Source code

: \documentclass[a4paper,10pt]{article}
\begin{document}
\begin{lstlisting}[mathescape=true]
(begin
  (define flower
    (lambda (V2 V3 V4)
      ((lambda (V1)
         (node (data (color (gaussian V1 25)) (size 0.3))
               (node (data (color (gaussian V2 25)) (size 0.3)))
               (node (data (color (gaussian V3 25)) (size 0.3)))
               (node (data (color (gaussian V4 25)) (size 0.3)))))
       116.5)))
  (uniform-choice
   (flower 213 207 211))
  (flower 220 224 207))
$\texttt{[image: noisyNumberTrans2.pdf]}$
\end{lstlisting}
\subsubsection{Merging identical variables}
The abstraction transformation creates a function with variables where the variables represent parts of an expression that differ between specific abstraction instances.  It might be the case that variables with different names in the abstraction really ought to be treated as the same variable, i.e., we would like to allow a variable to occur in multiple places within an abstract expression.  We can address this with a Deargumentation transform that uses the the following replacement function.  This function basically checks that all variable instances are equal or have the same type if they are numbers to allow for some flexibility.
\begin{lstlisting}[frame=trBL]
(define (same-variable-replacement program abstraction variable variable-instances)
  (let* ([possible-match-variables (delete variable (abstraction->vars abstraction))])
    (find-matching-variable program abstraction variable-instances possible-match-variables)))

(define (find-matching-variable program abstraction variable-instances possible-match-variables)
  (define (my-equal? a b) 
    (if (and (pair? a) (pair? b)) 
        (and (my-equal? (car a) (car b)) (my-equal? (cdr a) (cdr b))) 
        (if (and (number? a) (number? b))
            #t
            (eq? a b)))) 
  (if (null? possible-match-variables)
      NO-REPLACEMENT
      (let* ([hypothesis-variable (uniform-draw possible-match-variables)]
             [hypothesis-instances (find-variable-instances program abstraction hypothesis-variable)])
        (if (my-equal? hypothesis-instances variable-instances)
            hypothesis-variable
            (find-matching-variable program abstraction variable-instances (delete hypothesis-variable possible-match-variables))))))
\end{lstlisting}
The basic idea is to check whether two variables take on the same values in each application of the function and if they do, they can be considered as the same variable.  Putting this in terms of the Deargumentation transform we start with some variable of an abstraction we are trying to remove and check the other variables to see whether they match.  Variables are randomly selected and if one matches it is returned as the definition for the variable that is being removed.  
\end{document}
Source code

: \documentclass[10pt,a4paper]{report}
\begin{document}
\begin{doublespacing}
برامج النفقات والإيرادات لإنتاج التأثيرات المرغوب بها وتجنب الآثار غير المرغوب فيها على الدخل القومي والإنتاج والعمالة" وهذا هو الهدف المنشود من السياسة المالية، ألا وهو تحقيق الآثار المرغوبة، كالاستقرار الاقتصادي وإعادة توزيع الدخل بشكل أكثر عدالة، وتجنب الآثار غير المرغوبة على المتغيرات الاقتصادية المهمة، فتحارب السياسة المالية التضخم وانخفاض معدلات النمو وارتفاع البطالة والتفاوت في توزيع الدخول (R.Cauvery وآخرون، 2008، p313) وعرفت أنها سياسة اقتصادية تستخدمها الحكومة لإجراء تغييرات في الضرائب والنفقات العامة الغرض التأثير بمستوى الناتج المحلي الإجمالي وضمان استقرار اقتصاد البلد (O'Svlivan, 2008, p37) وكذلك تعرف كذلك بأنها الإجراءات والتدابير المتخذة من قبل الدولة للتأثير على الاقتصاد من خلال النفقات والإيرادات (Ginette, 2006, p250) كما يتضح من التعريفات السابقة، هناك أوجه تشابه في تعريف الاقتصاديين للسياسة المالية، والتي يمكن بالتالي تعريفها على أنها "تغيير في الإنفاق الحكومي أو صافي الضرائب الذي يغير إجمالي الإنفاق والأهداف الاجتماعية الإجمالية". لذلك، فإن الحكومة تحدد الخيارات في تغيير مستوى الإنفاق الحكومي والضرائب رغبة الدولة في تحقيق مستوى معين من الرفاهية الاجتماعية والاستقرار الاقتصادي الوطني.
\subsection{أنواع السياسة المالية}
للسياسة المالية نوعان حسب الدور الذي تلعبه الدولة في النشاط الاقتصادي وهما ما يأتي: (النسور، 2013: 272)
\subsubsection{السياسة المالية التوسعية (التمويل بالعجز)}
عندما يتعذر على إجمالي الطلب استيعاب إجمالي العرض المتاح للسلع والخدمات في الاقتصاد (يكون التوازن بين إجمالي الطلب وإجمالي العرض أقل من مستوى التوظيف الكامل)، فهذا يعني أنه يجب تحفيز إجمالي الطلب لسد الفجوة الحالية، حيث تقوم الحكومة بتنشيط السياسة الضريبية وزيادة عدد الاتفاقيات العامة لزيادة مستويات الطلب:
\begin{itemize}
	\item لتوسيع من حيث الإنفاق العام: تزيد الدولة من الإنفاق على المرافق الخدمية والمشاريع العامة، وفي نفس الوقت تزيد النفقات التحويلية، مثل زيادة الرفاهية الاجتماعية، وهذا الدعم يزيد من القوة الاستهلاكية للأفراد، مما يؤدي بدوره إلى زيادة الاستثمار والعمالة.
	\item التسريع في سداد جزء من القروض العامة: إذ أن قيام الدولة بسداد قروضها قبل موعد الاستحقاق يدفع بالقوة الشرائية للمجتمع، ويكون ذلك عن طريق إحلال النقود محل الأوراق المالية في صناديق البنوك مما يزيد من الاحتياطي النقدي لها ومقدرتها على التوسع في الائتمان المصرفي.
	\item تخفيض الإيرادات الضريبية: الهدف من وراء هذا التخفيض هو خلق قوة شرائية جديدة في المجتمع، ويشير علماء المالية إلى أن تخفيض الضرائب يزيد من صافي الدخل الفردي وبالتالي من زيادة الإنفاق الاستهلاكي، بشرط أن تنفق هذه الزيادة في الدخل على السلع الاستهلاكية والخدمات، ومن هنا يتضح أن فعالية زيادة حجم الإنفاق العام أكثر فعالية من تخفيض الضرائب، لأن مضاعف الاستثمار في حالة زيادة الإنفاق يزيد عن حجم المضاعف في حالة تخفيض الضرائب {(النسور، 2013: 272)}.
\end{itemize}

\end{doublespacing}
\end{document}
^^^^^^^^
Using the data above, reproduce exactly the lines between those holding "(flower 220 224 207))" and "abstraction variable-instances possible-match-variables)))", inclusive, and no others.

> [Response to the task]:
  (flower 220 224 207))
$\texttt{[image: noisyNumberTrans2.pdf]}$
\end{lstlisting}
\subsubsection{Merging identical variables}
The abstraction transformation creates a function with variables where the variables represent parts of an expression that differ between specific abstraction instances.  It might be the case that variables with different names in the abstraction really ought to be treated as the same variable, i.e., we would like to allow a variable to occur in multiple places within an abstract expression.  We can address this with a Deargumentation transform that uses the the following replacement function.  This function basically checks that all variable instances are equal or have the same type if they are numbers to allow for some flexibility.
\begin{lstlisting}[frame=trBL]
(define (same-variable-replacement program abstraction variable variable-instances)
  (let* ([possible-match-variables (delete variable (abstraction->vars abstraction))])
    (find-matching-variable program abstraction variable-instances possible-match-variables)))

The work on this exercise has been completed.